Il 18 gennaio è la data in cui la Pantera fece il suo ingresso ufficiale a Firenze quando alla facoltà di Lettere gli studenti riuniti in assemblea dovevano decidere in che modo dar vita alla loro protesta: i corridoi, le aule erano un continuo scorrere di voci, discussioni, opinioni…“Stipati nell’aula B, al primo piano, pigiati negli atri, nelle scale, nell’ingresso del pianterreno. Chi poteva immaginare questa affluenza…Mille? Chissà, nessuno ha potuto contarli. Il Coordinamento degli studenti di sinistra è allibito, frastornato, non crede ai suoi occhi: che successo! Che meraviglia! Ma lo vedi quanti siamo?”[2]. Chissà quanto tempo è passato per vedere un’assemblea così stracolma. “Grazie Ruberti”, dice una ragazza infervorata. È la prima volta per tutti. Il primo vero grande appuntamento di quelli che “si sono rotti le scatole” come dirà, dando voce alla maggioranza, un altro studente[3]. Le speranze di chi spingeva per l’occupazione si opponevano ai timori di coloro che prevedevano uno stravolgimento della loro vita universitaria. Ma quel giorno a Lettere erano davvero pochi: “I contrari parlino ora o mai più…Uno dei Cattolici Popolari tenta di dire qualcosa. Impossibile. È chiaro che i cattolici hanno rinunciato”[4]. La decisione da prendere doveva mettere in conto anche che l’occupazione costituiva un atto illegale e quindi perseguibile penalmente. Ma alle 17.30 per alzata di mano si vota ed è un sì all’occupazione senza incertezze. Sulla lavagna una scritta non lasciava dubbi: “Da Palermo al settentrione, un solo grido: occupazione”[5]. Ormai è sera e nel buio gli studenti si lasciano euforici.
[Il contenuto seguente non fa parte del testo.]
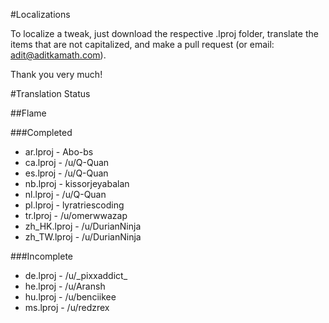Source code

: #Localizations

To localize a tweak, just download the respective .lproj folder, translate the items that are not capitalized, and make a pull request (or email: adit@aditkamath.com).

Thank you very much!

#Translation Status

##Flame

###Completed
* ar.lproj - Abo-bs
* ca.lproj - /u/Q-Quan
* es.lproj - /u/Q-Quan
* nb.lproj - kissorjeyabalan
* nl.lproj - /u/Q-Quan
* pl.lproj - lyratriescoding
* tr.lproj - /u/omerwwazap
* zh_HK.lproj - /u/DurianNinja
* zh_TW.lproj - /u/DurianNinja

###Incomplete
* de.lproj - /u/\_pixxaddict\_
* he.lproj - /u/Aransh
* hu.lproj - /u/benciikee
* ms.lproj - /u/redzrex
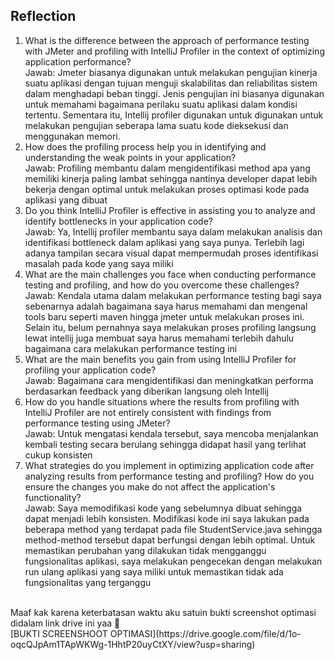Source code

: ## Reflection
1. What is the difference between the approach of performance testing with JMeter and profiling with IntelliJ Profiler in the context of optimizing application performance? <br>
Jawab: Jmeter biasanya digunakan untuk melakukan pengujian kinerja suatu aplikasi dengan tujuan menguji skalabilitas dan reliabilitas sistem dalam menghadapi beban tinggi. Jenis pengujian ini biasanya digunakan untuk memahami bagaimana perilaku suatu aplikasi dalam kondisi tertentu.
Sementara itu, Intellij profiler digunakan untuk digunakan untuk melakukan pengujian seberapa lama suatu kode dieksekusi dan menggunakan memori.
2. How does the profiling process help you in identifying and understanding the weak points in your application? <br>
Jawab: Profiling membantu dalam mengidentifikasi method apa yang memiliki kinerja paling lambat sehingga nantinya developer dapat lebih bekerja dengan optimal untuk melakukan proses optimasi kode pada aplikasi yang dibuat
3. Do you think IntelliJ Profiler is effective in assisting you to analyze and identify bottlenecks in your application code? <br>
Jawab: Ya, Intellij profiler membantu saya dalam melakukan analisis dan identifikasi bottleneck dalam aplikasi yang saya punya. Terlebih lagi adanya tampilan secara visual dapat mempermudah proses identifikasi masalah pada kode yang saya miliki
4. What are the main challenges you face when conducting performance testing and profiling, and how do you overcome these challenges? <br>
Jawab: Kendala utama dalam melakukan performance testing bagi saya sebenarnya adalah bagaimana saya harus memahami dan mengenal tools baru seperti maven hingga jmeter untuk melakukan proses ini. Selain itu, belum pernahnya saya melakukan proses profiling langsung lewat intellij juga membuat saya harus memahami terlebih dahulu bagaimana cara melakukan performance testing ini
5. What are the main benefits you gain from using IntelliJ Profiler for profiling your application code? <br>
Jawab: Bagaimana cara mengidentifikasi dan meningkatkan performa berdasarkan feedback yang diberikan langsung oleh Intellij
6. How do you handle situations where the results from profiling with IntelliJ Profiler are not entirely consistent with findings from performance testing using JMeter? <br>
Jawab: Untuk mengatasi kendala tersebut, saya mencoba menjalankan kembali testing secara berulang sehingga didapat hasil yang terlihat cukup konsisten
7. What strategies do you implement in optimizing application code after analyzing results from performance testing and profiling? How do you ensure the changes you make do not affect the application's functionality? <br>
Jawab: Saya memodifikasi kode yang sebelumnya dibuat sehingga dapat menjadi lebih konsisten.  Modifikasi kode ini saya lakukan pada beberapa method yang terdapat pada file StudentService.java sehingga method-method tersebut dapat berfungsi dengan lebih optimal.
Untuk memastikan perubahan yang dilakukan tidak mengganggu fungsionalitas aplikasi, saya melakukan pengecekan dengan melakukan run ulang aplikasi yang saya miliki untuk memastikan tidak ada fungsionalitas yang terganggu
<br>
Maaf kak karena keterbatasan waktu aku satuin bukti screenshot optimasi didalam link drive ini yaa 🙏 <br>
[BUKTI SCREENSHOOT OPTIMASI](https://drive.google.com/file/d/1o-oqcQJpAm1TApWKWg-1HhtP20uyCtXY/view?usp=sharing)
A presidiare la facoltà ne rimane solo qualche decina. Ora il lavoro politico di organizzare la protesta lascia il posto a dove sistemare il sacco a pelo, dove comprare i panini… e dove trovare una chitarra: “Stanotte si canterà. Domani, è un altro giorno. Il primo dell’era della fine del silenzio”[6].

Lettere occupata. E’ scoppiato il ’90. Firenze come Roma e Palermo, “La Repubblica”, 19 gennaio 1990.
L’occupazione di Lettere innescò una reazione a catena coinvolgendo una dopo l’altra molte facoltà fiorentine. Il giorno dopo, furono occupate la facoltà di Fisica, il Dipartimento di Filosofia e Architettura, e in successione il 22 gennaio la facoltà di Magistero, poi il 23 Scienze Politiche, il 24 Chimica, il 25 Agraria… ma dopo il fervore e l’entusiasmo dei primi giorni il movimento dovette misurarsi con il fronte dei “contro occupanti”, costituito sia da coloro che volevano riprendere le lezioni e poter svolgere gli esami disinteressandosi della riforma Ruberti, sia dagli studenti che volevano attuare altre forme di protesta ma non l’occupazione della facoltà: “E il settimo giorno il movimento si è spaccato. Diviso in due, da una parte gli occupanti e dall’altra i legittimisti. Per ora sono ancora cinque Facoltà prese in ostaggio dagli studenti. Assemblee si sono tenute nelle altre facoltà e dipartimenti, ma per ora nessun’altra si è unita al fronte dei ribelli”[7].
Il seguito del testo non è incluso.